ML Aggarwal Solution Class 9 Chapter 13 Rectilinear Figures MCQs

 MCQs

Choose the correct answer from the given four options (1 to 12):

Question 1

Three angles of a quadrilateral are 75°, 90° and 75°. The fourth angle is

(a) 90°

(b) 95°

(c) 105°

(d) 120°

Sol :

Sum of 4 angles of a quadrilateral = 360° 

Sum of three angles = 75° + 90° + 75° = 240° 

Fourth angle = 360° – 240° = 120° 

Ans (d)

Question 2

A quadrilateral ABCD is a trapezium if

(a) AB = DC

(b) AD = BC

(c) ∠A + ∠C = 180°

(d) ∠B + ∠C = 180°

Sol :

A quadrilateral ABCD is a trapezium if ∠B + ∠C= 180°

(Sum of co-interior angles) (d)

Question 3

If PQRS is a parallelogram, then ∠Q – ∠S is equal to

(a) 90°

(b) 120°

(c) 0°

(d) 180°

Sol :

PQRS is a parallelogram ∠Q – ∠S = 0

(∵ Opposite angles of a parallelogram, are equal) (c)

Question 4

A diagonal of a rectangle is inclined to one side of the rectangle at 25°. The acute angle between the diagonals is

(a) 55°

(b) 50°

(c) 40°

(d) 25°

Sol :

In a rectangle a diagonal is inclined to one side of the rectangle is 25°

i.e. ∠OAB=25°

But OA=OB

∴∠OBA=25°

But ext.∠COB=∠OAB+∠OBA

=25°+25°=50° 

Ans (c)

Question 5

ABCD is a rhombus such that ∠ACB = 40°. Then ∠ADB is

(a) 40°

(b) 45°

(c) 50°

(d) 60°

Sol :

In rhombus ABCD, ∠ACB = 40°

∴∠OBC=90°-40°=50°

and ∠ADO=∠OBC (alternate angles)

∴∠ADB=50°

Ans (c)

Question 6

The diagonals AC and BD of a parallelogram ABCD intersect each other at the point O. If ∠D AC = 32° and ∠AOB = 70°, then ∠DBC is equal to

(a) 24°

(b) 86°

(c) 38°

(d) 32°

Sol :

Diagonals AC and BD of parallelogram ABCD intersecting each other at O

∠DAC=32° , ∠AOB=70°

∠ADO=70°-32° (ext.∠AOB=70°)

=38°

But ∠DBC=∠ADO or ∠ADB

∴∠DBC=38°

Ans (c)

Question 7

If the diagonals of a square ABCD intersect each other at O, then ∆OAB is

(a) an equilateral triangle

(b) a right angled but not an isosceles triangle

(c) an isosceles but not right angled triangle

(d) an isosceles right angled triangle

Sol :

Diagonals of square ABCD intersect each other at O

(∵Diagonals of a square bisect each other at right angles)

(∵∠AOB=90° and AO=BO)

⇒ΔOAB is an isosceles

Ans (d)

Question 8

If the diagonals of a quadrilateral PQRS bisect each other, then the quadrilateral PQRS must be a

(a) parallelogram

(b) rhombus

(c) rectangle

(d) square

Sol :

Diagonals of a quadrilateral PQRS bisect each other, then quadrilateral must be a parallelogram.

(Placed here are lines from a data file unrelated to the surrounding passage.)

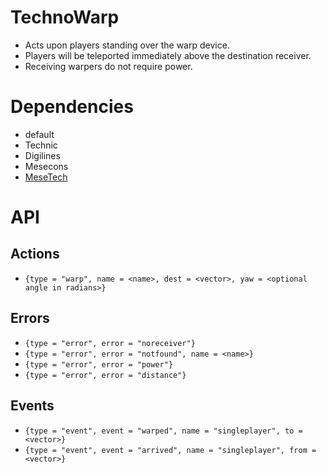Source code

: # TechnoWarp
* Acts upon players standing over the warp device.
* Players will be teleported immediately above the destination receiver.
* Receiving warpers do not require power.

# Dependencies
* default
* Technic
* Digilines
* Mesecons
* [MeseTech](https://github.com/tigris-mt/mesetech)

# API
## Actions
* `{type = "warp", name = <name>, dest = <vector>, yaw = <optional angle in radians>}`
## Errors
* `{type = "error", error = "noreceiver"}`
* `{type = "error", error = "notfound", name = <name>}`
* `{type = "error", error = "power"}`
* `{type = "error", error = "distance"}`
## Events
* `{type = "event", event = "warped", name = "singleplayer", to = <vector>}`
* `{type = "event", event = "arrived", name = "singleplayer", from = <vector>}`
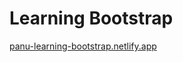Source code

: # Learning Bootstrap

[panu-learning-bootstrap.netlify.app]("https://panu-learning-bootstrap.netlify.app/")
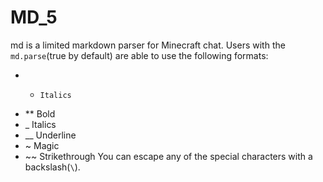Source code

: # MD_5
md is a limited markdown parser for Minecraft chat. Users with the `md.parse`(true by default) are able to use the following formats:
- *		Italics
- **	Bold
- _		Italics
- __	Underline
- ~		Magic
- ~~	Strikethrough
You can escape any of the special characters with a backslash(`\`).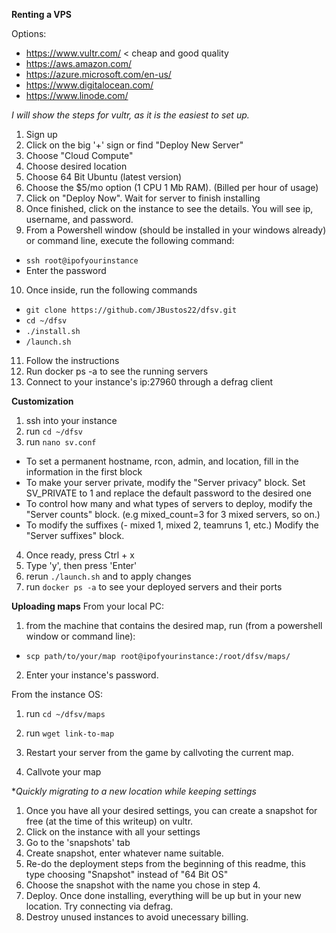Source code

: **Renting a VPS**

Options:
- https://www.vultr.com/ < cheap and good quality
- https://aws.amazon.com/
- https://azure.microsoft.com/en-us/
- https://www.digitalocean.com/
- https://www.linode.com/

*I will show the steps for vultr, as it is the easiest to set up.*
1. Sign up
2. Click on the big '+' sign or find "Deploy New Server"
3. Choose "Cloud Compute"
4. Choose desired location
5. Choose 64 Bit Ubuntu (latest version)
6. Choose the $5/mo option (1 CPU 1 Mb RAM). (Billed per hour of usage)
7. Click on "Deploy Now". Wait for server to finish installing
8. Once finished, click on the instance to see the details. You will see ip, username, and password.
9. From a Powershell window (should be installed in your windows already) or command line, execute the following command:
- `ssh root@ipofyourinstance`
- Enter the password
10. Once inside, run the following commands
- `git clone https://github.com/JBustos22/dfsv.git`
- `cd ~/dfsv`
- `./install.sh`
- `/launch.sh`
11. Follow the instructions
12. Run docker ps -a to see the running servers
13. Connect to your instance's ip:27960 through a defrag client

**Customization**
1. ssh into your instance
2. run `cd ~/dfsv`
3. run `nano sv.conf`
 - To set a permanent hostname, rcon, admin, and location, fill in the information in the first block
 - To make your server private, modify the "Server privacy" block. Set SV_PRIVATE to 1 and replace the default password to the desired one
 - To control how many and what types of servers to deploy, modify the "Server counts" block. (e.g mixed_count=3 for 3 mixed servers, so on.)
 - To modify the suffixes (- mixed 1, mixed 2, teamruns 1, etc.) Modify the "Server suffixes" block.
4. Once ready, press Ctrl + x
8. Type 'y', then press 'Enter'
9. rerun `./launch.sh` and to apply changes
10. run `docker ps -a` to see your deployed servers and their ports

**Uploading maps**
From your local PC:
1. from the machine that contains the desired map, run (from a powershell window or command line):
- `scp path/to/your/map root@ipofyourinstance:/root/dfsv/maps/`
2. Enter your instance's password.

From the instance OS:
1. run `cd ~/dfsv/maps`
2. run `wget link-to-map`

3. Restart your server from the game by callvoting the current map.
4. Callvote your map

**Quickly migrating to a new location while keeping settings*
1. Once you have all your desired settings, you can create a snapshot for free (at the time of this writeup) on vultr.
2. Click on the instance with all your settings
3. Go to the 'snapshots' tab
4. Create snapshot, enter whatever name suitable.
5. Re-do the deployment steps from the beginning of this readme, this type choosing "Snapshot" instead of "64 Bit OS"
6. Choose the snapshot with the name you chose in step 4.
7. Deploy. Once done installing, everything will be up but in your new location. Try connecting via defrag.
8. Destroy unused instances to avoid unecessary billing.

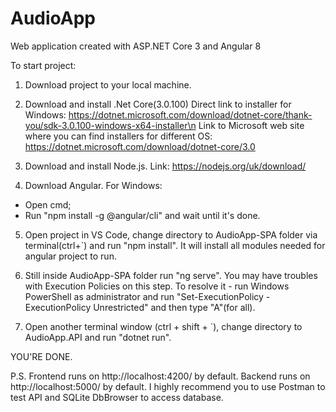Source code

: # AudioApp
Web application created with ASP.NET Core 3 and Angular 8

To start project:
1. Download project to your local machine.

2. Download and install .Net Core(3.0.100) 
Direct link to installer for Windows: https://dotnet.microsoft.com/download/dotnet-core/thank-you/sdk-3.0.100-windows-x64-installer\n
Link to Microsoft web site where you can find installers for different OS: https://dotnet.microsoft.com/download/dotnet-core/3.0

3. Download and install Node.js.
Link: https://nodejs.org/uk/download/

4. Download Angular.
For Windows: 
  - Open cmd;
  - Run "npm install -g @angular/cli" and wait until it's done.

5. Open project in VS Code, change directory to AudioApp-SPA folder via terminal(ctrl+`) and run "npm install".
It will install all modules needed for angular project to run.

6. Still inside AudioApp-SPA folder run "ng serve".
You may have troubles with Execution Policies on this step. To resolve it - run Windows PowerShell as administrator and run "Set-ExecutionPolicy -ExecutionPolicy Unrestricted" and then type "A"(for all).

7. Open another terminal window (ctrl + shift + `), change directory to AudioApp.API and run "dotnet run".

YOU'RE DONE.

P.S.
Frontend runs on http://localhost:4200/ by default.
Backend runs on http://localhost:5000/ by default.
I highly recommend you to use Postman to test API and SQLite DbBrowser to access database.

(∵ A rhombus, rectangle and square are also parallelogram) 

Ans (a)

Question 9

If the diagonals of a quadrilateral PQRS bisect each other at right angles, then the quadrilateral PQRS must be a

(a) parallelogram

(b) rectangle

(c) rhombus

(d) square

Sol :

Diagonals of quadrilateral PQRS bisect each other at right angles, then quadrilateral PQRS [ must be a rhombus.

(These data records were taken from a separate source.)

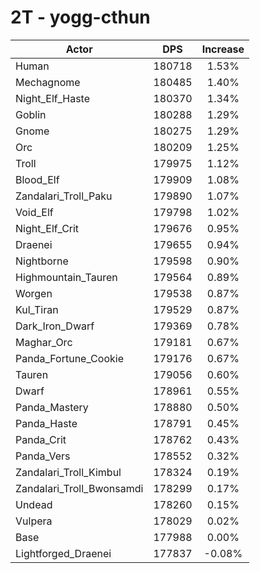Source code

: # 2T - yogg-cthun
| Actor | DPS | Increase |
|---|:---:|:---:|
|Human|180718|1.53%|
|Mechagnome|180485|1.40%|
|Night_Elf_Haste|180370|1.34%|
|Goblin|180288|1.29%|
|Gnome|180275|1.29%|
|Orc|180209|1.25%|
|Troll|179975|1.12%|
|Blood_Elf|179909|1.08%|
|Zandalari_Troll_Paku|179890|1.07%|
|Void_Elf|179798|1.02%|
|Night_Elf_Crit|179676|0.95%|
|Draenei|179655|0.94%|
|Nightborne|179598|0.90%|
|Highmountain_Tauren|179564|0.89%|
|Worgen|179538|0.87%|
|Kul_Tiran|179529|0.87%|
|Dark_Iron_Dwarf|179369|0.78%|
|Maghar_Orc|179181|0.67%|
|Panda_Fortune_Cookie|179176|0.67%|
|Tauren|179056|0.60%|
|Dwarf|178961|0.55%|
|Panda_Mastery|178880|0.50%|
|Panda_Haste|178791|0.45%|
|Panda_Crit|178762|0.43%|
|Panda_Vers|178552|0.32%|
|Zandalari_Troll_Kimbul|178324|0.19%|
|Zandalari_Troll_Bwonsamdi|178299|0.17%|
|Undead|178260|0.15%|
|Vulpera|178029|0.02%|
|Base|177988|0.00%|
|Lightforged_Draenei|177837|-0.08%|
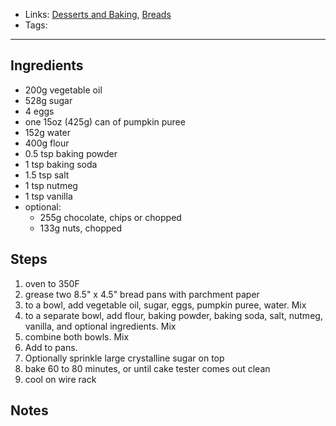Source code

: - Links: [Desserts and Baking](Desserts%20and%20Baking.md), [Breads](Breads.md)
- Tags: 

---

## Ingredients
- 200g vegetable oil
- 528g sugar
- 4 eggs
- one 15oz (425g) can of pumpkin puree
- 152g water
- 400g flour
- 0.5 tsp baking powder
- 1 tsp baking soda
- 1.5 tsp salt
- 1 tsp nutmeg
- 1 tsp vanilla
- optional:
    - 255g chocolate, chips or chopped
    - 133g nuts, chopped
## Steps
1. oven to 350F
2. grease two 8.5" x 4.5" bread pans with parchment paper
3. to a bowl, add vegetable oil, sugar, eggs, pumpkin puree, water. Mix
4. to a separate bowl, add flour, baking powder, baking soda, salt, nutmeg, vanilla, and optional ingredients. Mix
5. combine both bowls. Mix
6. Add to pans.
7. Optionally sprinkle large crystalline sugar on top
8. bake 60 to 80 minutes, or until cake tester comes out clean
9. cool on wire rack

## Notes
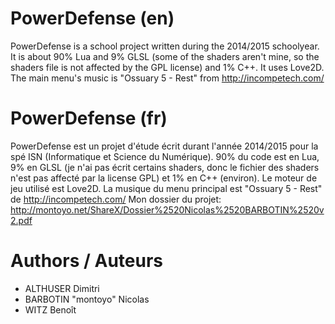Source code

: # PowerDefense (en)
PowerDefense is a school project written during the 2014/2015 schoolyear. It is about 90% Lua and 9% GLSL (some of the shaders aren't mine, so the shaders file is not affected by the GPL license) and 1% C++. It uses Love2D.
The main menu's music is "Ossuary 5 - Rest" from http://incompetech.com/

# PowerDefense (fr)
PowerDefense est un projet d'étude écrit durant l'année 2014/2015 pour la spé ISN (Informatique et Science du Numérique). 90% du code est en Lua, 9% en GLSL (je n'ai pas écrit certains shaders, donc le fichier des shaders n'est pas affecté par la license GPL) et 1% en C++ (environ). Le moteur de jeu utilisé est Love2D.
La musique du menu principal est "Ossuary 5 - Rest" de http://incompetech.com/
Mon dossier du projet: http://montoyo.net/ShareX/Dossier%2520Nicolas%2520BARBOTIN%2520v2.pdf

# Authors / Auteurs
* ALTHUSER Dimitri
* BARBOTIN "montoyo" Nicolas
* WITZ Benoît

(∵ Square is also a rhombus with each angle equal to 90°) 

Ans (c)

Question 10

Which of the following statement is true for a parallelogram?

(a) Its diagonals are equal.

(b) Its diagonals are perpendicular to each other.

(c) The diagonals divide the parallelogram into four congruent triangles.

(d) The diagonals bisect each other.

Sol :

For a parallelogram an the statement ‘The diagonals bisect each other’ is true.

Ans (d)

Question 11

Which of the following is not true for a parallelogram?

(a) opposite sides are equal

(b) opposite angles are equal

(c) opposite angles are bisected by the diagonals

(d) diagonals bisect each other

Sol :

The statement that in a parallelogram, .the opposite angles are bisected by the diagonals, is not true in each case.

Ans (c)

Question 12

A quadrilateral in which the diagonals are equal and bisect each other at right angles is a

(a) rectangle which is not a square

(b) rhombus which is not a square

(c) kite which is not a square

(d) square

Sol :

In a quadrilateral, if diagonals are equal and bisect each other at right angles, is a square. (d)